Big home price increases aren’t expected to continue in most parts of metro Phoenix this year, and some neighborhoods might see a dip in values.
“We are seeing a big drop in demand compared with the last two years, and there are ominous indications of a softening market when we dig deep into the numbers,” said Mike Orr, director of the Center for Real Estate Theory and Practice at the Carey School.
He cited evidence of the market’s softening: Sales of single-family homes were down 17 percent in December 2013 compared with the year before.
The median price for a Phoenix-area home climbed to $205,000 in December 2013, a 25 percent jump from the same month in 2013. The median was $200,000 in November, so the month-over-month increase was 2.5 percent.
Home prices are up almost 75 percent from the real estate crash low point in August 2011.
Metro Phoenix’s housing market continues to shift toward giving regular buyers a better advantage as the number of investors drops and homes for sale climbs. The number of houses on the market was up in 35 percent in January compared with year ago.

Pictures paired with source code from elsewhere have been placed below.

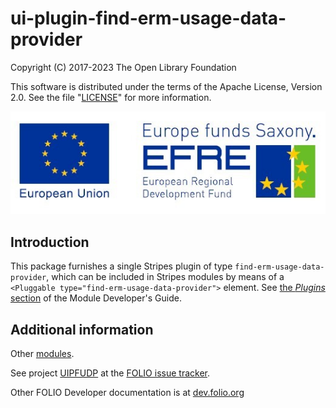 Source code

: # ui-plugin-find-erm-usage-data-provider

Copyright (C) 2017-2023 The Open Library Foundation

This software is distributed under the terms of the Apache License,
Version 2.0. See the file "[LICENSE](LICENSE)" for more information.

![Development funded by European Regional Development Fund (EFRE)](EFRE_2015_quer_RGB_klein.jpg)

## Introduction

This package furnishes a single Stripes plugin of type `find-erm-usage-data-provider`,
which can be included in Stripes modules by means of a `<Pluggable
type="find-erm-usage-data-provider">` element. See [the *Plugins*
section](https://github.com/folio-org/stripes-core/blob/master/doc/dev-guide.md#plugins)
of the Module Developer's Guide.

## Additional information

Other [modules](https://dev.folio.org/source-code/#client-side).

See project [UIPFUDP](https://issues.folio.org/browse/UIPFUDP)
at the [FOLIO issue tracker](https://dev.folio.org/guidelines/issue-tracker/).

Other FOLIO Developer documentation is at [dev.folio.org](https://dev.folio.org/)
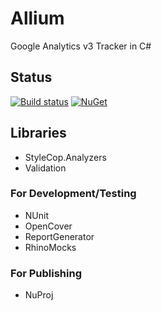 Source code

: # Allium
Google Analytics v3 Tracker in C#

## Status
[![Build status](https://ci.appveyor.com/api/projects/status/cdf6u2da6lrtqmwe?svg=true)](https://ci.appveyor.com/project/Kolky/allium)
[![NuGet](https://badge.fury.io/nu/Allium.svg)](https://www.nuget.org/packages/Allium/1.0.0)

## Libraries
- StyleCop.Analyzers
- Validation

### For Development/Testing
- NUnit
- OpenCover
- ReportGenerator
- RhinoMocks

### For Publishing
- NuProj
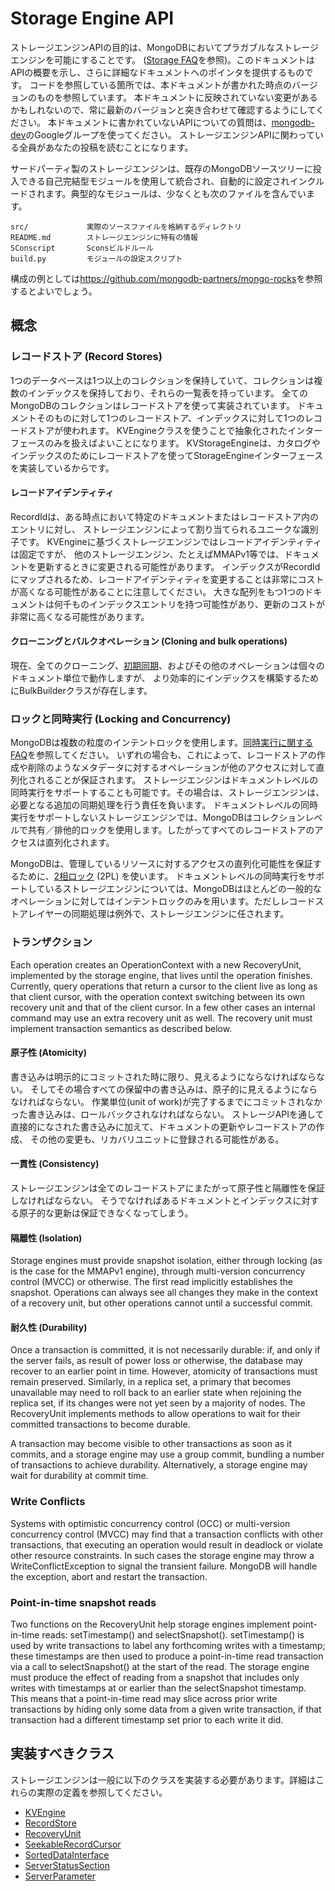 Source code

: Storage Engine API
==================

ストレージエンジンAPIの目的は、MongoDBにおいてプラガブルなストレージエンジンを可能にすることです。
([Storage FAQ][]を参照)。このドキュメントはAPIの概要を示し、さらに詳細なドキュメントへのポインタを提供するものです。
コードを参照している箇所では、本ドキュメントが書かれた時点のバージョンのものを参照しています。
本ドキュメントに反映されていない変更があるかもしれないので、常に最新のバージョンと突き合わせて確認するようにしてください。
本ドキュメントに書かれていないAPIについての質問は、[mongodb-dev][]のGoogleグループを使ってください。
ストレージエンジンAPIに関わっている全員があなたの投稿を読むことになります。

サードパーティ製のストレージエンジンは、既存のMongoDBソースツリーに投入できる自己完結型モジュールを使用して統合され、自動的に設定されインクルードされます。典型的なモジュールは、少なくとも次のファイルを含んでいます。

    src/             実際のソースファイルを格納するディレクトリ
    README.md        ストレージエンジンに特有の情報
    SConscript       Sconsビルドルール
    build.py         モジュールの設定スクリプト

構成の例としては<https://github.com/mongodb-partners/mongo-rocks>を参照するとよいでしょう。


概念
--------

### レコードストア (Record Stores)
1つのデータベースは1つ以上のコレクションを保持していて、コレクションは複数のインデックスを保持しており、それらの一覧表を持っています。
全てのMongoDBのコレクションはレコードストアを使って実装されています。
ドキュメントそのものに対して1つのレコードストア、インデックスに対して1つのレコードストアが使われます。
KVEngineクラスを使うことで抽象化されたインターフェースのみを扱えばよいことになります。
KVStorageEngineは、カタログやインデックスのためにレコードストアを使ってStorageEngineインターフェースを実装しているからです。

#### レコードアイデンティティ
RecordIdは、ある時点において特定のドキュメントまたはレコードストア内のエントリに対し、
ストレージエンジンによって割り当てられるユニークな識別子です。
KVEngineに基づくストレージエンジンではレコードアイデンティティは固定ですが、
他のストレージエンジン、たとえばMMAPv1等では、ドキュメントを更新するときに変更される可能性があります。
インデックスがRecordIdにマップされるため、レコードアイデンティティを変更することは非常にコストが高くなる可能性があることに注意してください。
大きな配列をもつ1つのドキュメントは何千ものインデックスエントリを持つ可能性があり、更新のコストが非常に高くなる可能性があります。

#### クローニングとバルクオペレーション (Cloning and bulk operations)
現在、全てのクローニング、[初期同期][]、およびその他のオペレーションは個々のドキュメント単位で動作しますが、
より効率的にインデックスを構築するためにBulkBuilderクラスが存在します。

### ロックと同時実行 (Locking and Concurrency)
MongoDBは複数の粒度のインテントロックを使用します。[同時実行に関するFAQ][]を参照してください。
いずれの場合も、これによって、レコードストアの作成や削除のようなメタデータに対するオペレーションが他のアクセスに対して直列化されることが保証されます。
ストレージエンジンはドキュメントレベルの同時実行をサポートすることも可能です。その場合は、ストレージエンジンは、必要となる追加の同期処理を行う責任を負います。
ドキュメントレベルの同時実行をサポートしないストレージエンジンでは、MongoDBはコレクションレベルで共有／排他的ロックを使用します。したがってすべてのレコードストアのアクセスは直列化されます。

MongoDBは、管理しているリソースに対するアクセスの直列化可能性を保証するために、[2相ロック][] (2PL) を使います。
ドキュメントレベルの同時実行をサポートしているストレージエンジンについては、MongoDBはほとんどの一般的なオペレーションに対してはインテントロックのみを用います。ただしレコードストアレイヤーの同期処理は例外で、ストレージエンジンに任されます。

### トランザクション
Each operation creates an OperationContext with a new RecoveryUnit, implemented by the storage
engine, that lives until the operation finishes. Currently, query operations that return a cursor
to the client live as long as that client cursor, with the operation context switching between its
own recovery unit and that of the client cursor. In a few other cases an internal command may use
an extra recovery unit as well. The recovery unit must implement transaction semantics as described
below.

#### 原子性 (Atomicity)
書き込みは明示的にコミットされた時に限り、見えるようにならなければならない。
そしてその場合すべての保留中の書き込みは、原子的に見えるようにならなければならない。
作業単位(unit of work)が完了するまでにコミットされなかった書き込みは、ロールバックされなければならない。
ストレージAPIを通して直接的になされた書き込みに加えて、ドキュメントの更新やレコードストアの作成、
その他の変更も、リカバリユニットに登録される可能性がある。

#### 一貫性 (Consistency)
ストレージエンジンは全てのレコードストアにまたがって原子性と隔離性を保証しなければならない。
そうでなければあるドキュメントとインデックスに対する原子的な更新は保証できなくなってしまう。

#### 隔離性 (Isolation)
Storage engines must provide snapshot isolation, either through locking (as is the case for the
MMAPv1 engine), through multi-version concurrency control (MVCC) or otherwise. The first read
implicitly establishes the snapshot. Operations can always see all changes they make in the context
of a recovery unit, but other operations cannot until a successful commit.

#### 耐久性 (Durability)
Once a transaction is committed, it is not necessarily durable: if, and only if the server fails,
as result of power loss or otherwise, the database may recover to an earlier point in time.
However, atomicity of transactions must remain preserved. Similarly, in a replica set, a primary
that becomes unavailable may need to roll back to an earlier state when rejoining the replica set,
if its changes were not yet seen by a majority of nodes. The RecoveryUnit implements methods to
allow operations to wait for their committed transactions to become durable.

A transaction may become visible to other transactions as soon as it commits, and a storage engine
may use a group commit, bundling a number of transactions to achieve durability. Alternatively, a
storage engine may wait for durability at commit time.

### Write Conflicts
Systems with optimistic concurrency control (OCC) or multi-version concurrency control (MVCC) may
find that a transaction conflicts with other transactions, that executing an operation would result
in deadlock or violate other resource constraints. In such cases the storage engine may throw a
WriteConflictException to signal the transient failure. MongoDB will handle the exception, abort
and restart the transaction.

### Point-in-time snapshot reads
Two functions on the RecoveryUnit help storage engines implement point-in-time reads: setTimestamp()
and selectSnapshot().  setTimestamp() is used by write transactions to label any forthcoming writes
with a timestamp; these timestamps are then used to produce a point-in-time read transaction via a
call to selectSnapshot() at the start of the read.  The storage engine must produce the effect of
reading from a snapshot that includes only writes with timestamps at or earlier than the
selectSnapshot timestamp.  This means that a point-in-time read may slice across prior write
transactions by hiding only some data from a given write transaction, if that transaction had a
different timestamp set prior to each write it did.

実装すべきクラス
--------------------

ストレージエンジンは一般に以下のクラスを実装する必要があります。詳細はこれらの実際の定義を参照してください。

* [KVEngine](kv/kv_engine.h)
* [RecordStore](record_store.h)
* [RecoveryUnit](recovery_unit.h)
* [SeekableRecordCursor](record_store.h)
* [SortedDataInterface](sorted_data_interface.h)
* [ServerStatusSection](../commands/server_status.h)
* [ServerParameter](../server_parameters.h)


[同時実行に関するFAQ]: http://docs.mongodb.org/manual/faq/concurrency/
[初期同期]: http://docs.mongodb.org/manual/core/replica-set-sync/#replica-set-initial-sync
[mongodb-dev]: https://groups.google.com/forum/#!forum/mongodb-dev
[replica set]: http://docs.mongodb.org/manual/replication/
[Storage FAQ]: http://docs.mongodb.org/manual/faq/storage
[2相ロック]: http://en.wikipedia.org/wiki/Two-phase_locking
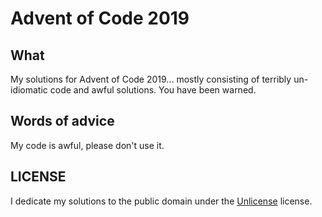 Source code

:# Advent of Code 2019

## What

My solutions for Advent of Code 2019... mostly consisting of terribly
un-idiomatic code and awful solutions. You have been warned.

## Words of advice

My code is awful, please don't use it.

## LICENSE

I dedicate my solutions to the public domain under the
[Unlicense](https://unlicense.org/) license.
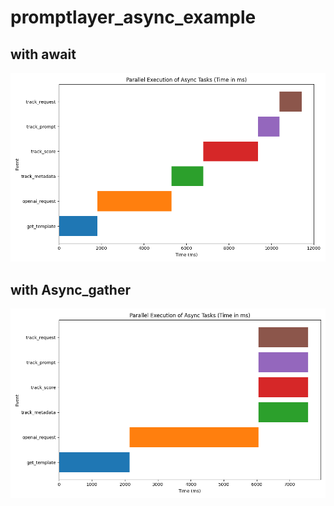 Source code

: # promptlayer_async_example

## with await

<img src="Figure_1.png" />

## with Async_gather

<img src="Figure_2.png" />
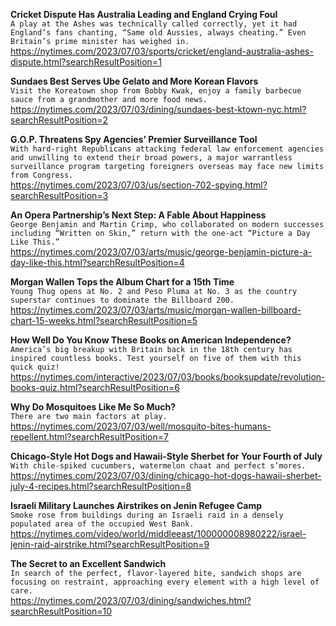 **Cricket Dispute Has Australia Leading and England Crying Foul**\
`A play at the Ashes was technically called correctly, yet it had England’s fans chanting, “Same old Aussies, always cheating.” Even Britain’s prime minister has weighed in.`\
https://nytimes.com/2023/07/03/sports/cricket/england-australia-ashes-dispute.html?searchResultPosition=1

**Sundaes Best Serves Ube Gelato and More Korean Flavors**\
`Visit the Koreatown shop from Bobby Kwak, enjoy a family barbecue sauce from a grandmother and more food news.`\
https://nytimes.com/2023/07/03/dining/sundaes-best-ktown-nyc.html?searchResultPosition=2

**G.O.P. Threatens Spy Agencies’ Premier Surveillance Tool**\
`With hard-right Republicans attacking federal law enforcement agencies and unwilling to extend their broad powers, a major warrantless surveillance program targeting foreigners overseas may face new limits from Congress.`\
https://nytimes.com/2023/07/03/us/section-702-spying.html?searchResultPosition=3

**An Opera Partnership’s Next Step: A Fable About Happiness**\
`George Benjamin and Martin Crimp, who collaborated on modern successes including “Written on Skin,” return with the one-act “Picture a Day Like This.”`\
https://nytimes.com/2023/07/03/arts/music/george-benjamin-picture-a-day-like-this.html?searchResultPosition=4

**Morgan Wallen Tops the Album Chart for a 15th Time**\
`Young Thug opens at No. 2 and Peso Pluma at No. 3 as the country superstar continues to dominate the Billboard 200.`\
https://nytimes.com/2023/07/03/arts/music/morgan-wallen-billboard-chart-15-weeks.html?searchResultPosition=5

**How Well Do You Know These Books on American Independence?**\
`America’s big breakup with Britain back in the 18th century has inspired countless books. Test yourself on five of them with this quick quiz!`\
https://nytimes.com/interactive/2023/07/03/books/booksupdate/revolution-books-quiz.html?searchResultPosition=6

**Why Do Mosquitoes Like Me So Much?**\
`There are two main factors at play.`\
https://nytimes.com/2023/07/03/well/mosquito-bites-humans-repellent.html?searchResultPosition=7

**Chicago-Style Hot Dogs and Hawaii-Style Sherbet for Your Fourth of July**\
`With chile-spiked cucumbers, watermelon chaat and perfect s’mores.`\
https://nytimes.com/2023/07/03/dining/chicago-hot-dogs-hawaii-sherbet-july-4-recipes.html?searchResultPosition=8

**Israeli Military Launches Airstrikes on Jenin Refugee Camp**\
`Smoke rose from buildings during an Israeli raid in a densely populated area of the occupied West Bank.`\
https://nytimes.com/video/world/middleeast/100000008980222/israel-jenin-raid-airstrike.html?searchResultPosition=9

**The Secret to an Excellent Sandwich**\
`In search of the perfect, flavor-layered bite, sandwich shops are focusing on restraint, approaching every element with a high level of care.`\
https://nytimes.com/2023/07/03/dining/sandwiches.html?searchResultPosition=10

“Overall, buyers are enjoying less competition in bids for homes, but sellers should be prepared for possible cuts in asking price,” Orr said.
About 19 percent of houses sold in December went to investors, down from a record 40 percent in July 2012.
“We’re seeing growing evidence the housing slowdown is also being experienced in other parts of the country, including southern California,” Orr said.
“If current conditions persist in the Phoenix area for several months, downward pressure on pricing will become hard to resist.”